Content starts

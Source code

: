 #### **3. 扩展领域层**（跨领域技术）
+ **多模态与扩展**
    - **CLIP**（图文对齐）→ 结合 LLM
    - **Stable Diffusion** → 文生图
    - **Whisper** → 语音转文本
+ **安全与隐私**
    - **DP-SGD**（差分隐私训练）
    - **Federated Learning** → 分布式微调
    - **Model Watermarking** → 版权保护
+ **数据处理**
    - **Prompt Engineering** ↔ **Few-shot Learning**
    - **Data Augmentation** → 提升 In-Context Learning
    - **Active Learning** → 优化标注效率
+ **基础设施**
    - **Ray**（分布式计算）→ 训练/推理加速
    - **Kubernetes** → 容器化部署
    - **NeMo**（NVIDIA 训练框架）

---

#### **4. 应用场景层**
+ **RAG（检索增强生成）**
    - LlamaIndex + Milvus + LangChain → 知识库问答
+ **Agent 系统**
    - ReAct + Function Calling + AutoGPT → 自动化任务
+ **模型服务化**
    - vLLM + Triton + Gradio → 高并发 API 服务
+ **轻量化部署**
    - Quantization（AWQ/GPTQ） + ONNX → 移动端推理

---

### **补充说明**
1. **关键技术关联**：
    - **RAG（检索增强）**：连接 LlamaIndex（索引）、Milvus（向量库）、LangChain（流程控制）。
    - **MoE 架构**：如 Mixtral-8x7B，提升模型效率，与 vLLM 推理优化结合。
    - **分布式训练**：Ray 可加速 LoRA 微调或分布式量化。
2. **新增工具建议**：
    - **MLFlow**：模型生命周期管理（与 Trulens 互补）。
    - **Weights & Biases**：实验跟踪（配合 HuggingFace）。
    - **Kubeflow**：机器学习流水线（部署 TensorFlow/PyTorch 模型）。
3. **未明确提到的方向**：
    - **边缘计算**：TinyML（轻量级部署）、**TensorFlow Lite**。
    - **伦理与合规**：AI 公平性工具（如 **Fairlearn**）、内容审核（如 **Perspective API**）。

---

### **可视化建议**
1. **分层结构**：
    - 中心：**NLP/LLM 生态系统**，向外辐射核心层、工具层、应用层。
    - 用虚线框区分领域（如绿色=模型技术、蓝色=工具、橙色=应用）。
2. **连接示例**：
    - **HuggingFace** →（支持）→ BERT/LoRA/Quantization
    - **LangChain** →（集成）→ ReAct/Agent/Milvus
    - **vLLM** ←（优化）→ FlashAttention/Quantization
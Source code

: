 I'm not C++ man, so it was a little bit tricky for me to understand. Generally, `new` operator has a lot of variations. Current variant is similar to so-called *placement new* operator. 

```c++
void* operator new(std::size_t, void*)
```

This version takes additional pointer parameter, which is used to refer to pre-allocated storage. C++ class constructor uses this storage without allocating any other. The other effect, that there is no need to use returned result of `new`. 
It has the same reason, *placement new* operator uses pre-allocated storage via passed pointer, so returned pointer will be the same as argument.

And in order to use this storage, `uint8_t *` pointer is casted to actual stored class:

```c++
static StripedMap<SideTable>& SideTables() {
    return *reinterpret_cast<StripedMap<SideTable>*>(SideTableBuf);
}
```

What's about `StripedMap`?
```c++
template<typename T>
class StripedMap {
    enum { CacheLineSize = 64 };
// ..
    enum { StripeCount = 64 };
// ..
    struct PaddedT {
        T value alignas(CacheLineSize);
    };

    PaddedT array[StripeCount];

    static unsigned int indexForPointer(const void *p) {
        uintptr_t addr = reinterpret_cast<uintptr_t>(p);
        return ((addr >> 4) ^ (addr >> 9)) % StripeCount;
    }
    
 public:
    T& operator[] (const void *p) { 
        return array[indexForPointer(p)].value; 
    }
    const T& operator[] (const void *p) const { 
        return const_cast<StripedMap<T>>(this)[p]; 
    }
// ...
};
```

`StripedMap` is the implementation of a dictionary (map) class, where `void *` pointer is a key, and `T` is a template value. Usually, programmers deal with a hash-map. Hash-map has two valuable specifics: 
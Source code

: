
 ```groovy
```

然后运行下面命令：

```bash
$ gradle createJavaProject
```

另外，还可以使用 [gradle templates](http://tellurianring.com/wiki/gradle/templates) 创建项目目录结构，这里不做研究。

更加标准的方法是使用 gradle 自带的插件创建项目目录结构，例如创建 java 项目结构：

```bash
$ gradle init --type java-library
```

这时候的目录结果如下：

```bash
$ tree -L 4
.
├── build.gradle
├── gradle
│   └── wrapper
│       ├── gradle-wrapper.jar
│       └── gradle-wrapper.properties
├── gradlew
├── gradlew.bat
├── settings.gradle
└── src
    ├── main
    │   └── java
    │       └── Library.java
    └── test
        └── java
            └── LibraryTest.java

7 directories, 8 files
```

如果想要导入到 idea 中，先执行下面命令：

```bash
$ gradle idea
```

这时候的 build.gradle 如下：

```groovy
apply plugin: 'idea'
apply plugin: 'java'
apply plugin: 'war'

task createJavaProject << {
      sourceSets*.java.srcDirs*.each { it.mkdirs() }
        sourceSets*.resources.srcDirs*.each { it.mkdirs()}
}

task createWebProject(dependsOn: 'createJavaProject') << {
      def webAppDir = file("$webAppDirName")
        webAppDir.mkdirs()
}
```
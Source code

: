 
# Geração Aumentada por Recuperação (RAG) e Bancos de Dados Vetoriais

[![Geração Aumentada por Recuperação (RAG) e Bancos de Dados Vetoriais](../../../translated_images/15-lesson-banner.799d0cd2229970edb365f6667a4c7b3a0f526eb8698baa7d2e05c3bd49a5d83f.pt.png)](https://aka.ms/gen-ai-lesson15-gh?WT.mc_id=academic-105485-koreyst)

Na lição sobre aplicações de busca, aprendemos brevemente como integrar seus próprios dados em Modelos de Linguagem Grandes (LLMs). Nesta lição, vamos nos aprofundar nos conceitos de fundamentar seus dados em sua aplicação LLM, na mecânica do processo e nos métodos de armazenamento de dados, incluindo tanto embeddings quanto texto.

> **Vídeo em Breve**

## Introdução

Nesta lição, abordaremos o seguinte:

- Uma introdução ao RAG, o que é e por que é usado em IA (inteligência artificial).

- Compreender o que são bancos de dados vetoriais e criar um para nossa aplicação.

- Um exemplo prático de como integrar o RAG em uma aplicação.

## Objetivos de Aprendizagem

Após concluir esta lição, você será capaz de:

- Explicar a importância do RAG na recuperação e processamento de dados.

Content ends

*What you have to do*. Each line of the records above, from the first through the one containing "2. **新增工具建议**：", is to be retyped exactly; no other line belongs.

*Result below*.
Source code

: #### **3. 扩展领域层**（跨领域技术）
+ **多模态与扩展**
    - **CLIP**（图文对齐）→ 结合 LLM
    - **Stable Diffusion** → 文生图
    - **Whisper** → 语音转文本
+ **安全与隐私**
    - **DP-SGD**（差分隐私训练）
    - **Federated Learning** → 分布式微调
    - **Model Watermarking** → 版权保护
+ **数据处理**
    - **Prompt Engineering** ↔ **Few-shot Learning**
    - **Data Augmentation** → 提升 In-Context Learning
    - **Active Learning** → 优化标注效率
+ **基础设施**
    - **Ray**（分布式计算）→ 训练/推理加速
    - **Kubernetes** → 容器化部署
    - **NeMo**（NVIDIA 训练框架）

---

#### **4. 应用场景层**
+ **RAG（检索增强生成）**
    - LlamaIndex + Milvus + LangChain → 知识库问答
+ **Agent 系统**
    - ReAct + Function Calling + AutoGPT → 自动化任务
+ **模型服务化**
    - vLLM + Triton + Gradio → 高并发 API 服务
+ **轻量化部署**
    - Quantization（AWQ/GPTQ） + ONNX → 移动端推理

---

### **补充说明**
1. **关键技术关联**：
    - **RAG（检索增强）**：连接 LlamaIndex（索引）、Milvus（向量库）、LangChain（流程控制）。
    - **MoE 架构**：如 Mixtral-8x7B，提升模型效率，与 vLLM 推理优化结合。
    - **分布式训练**：Ray 可加速 LoRA 微调或分布式量化。
2. **新增工具建议**：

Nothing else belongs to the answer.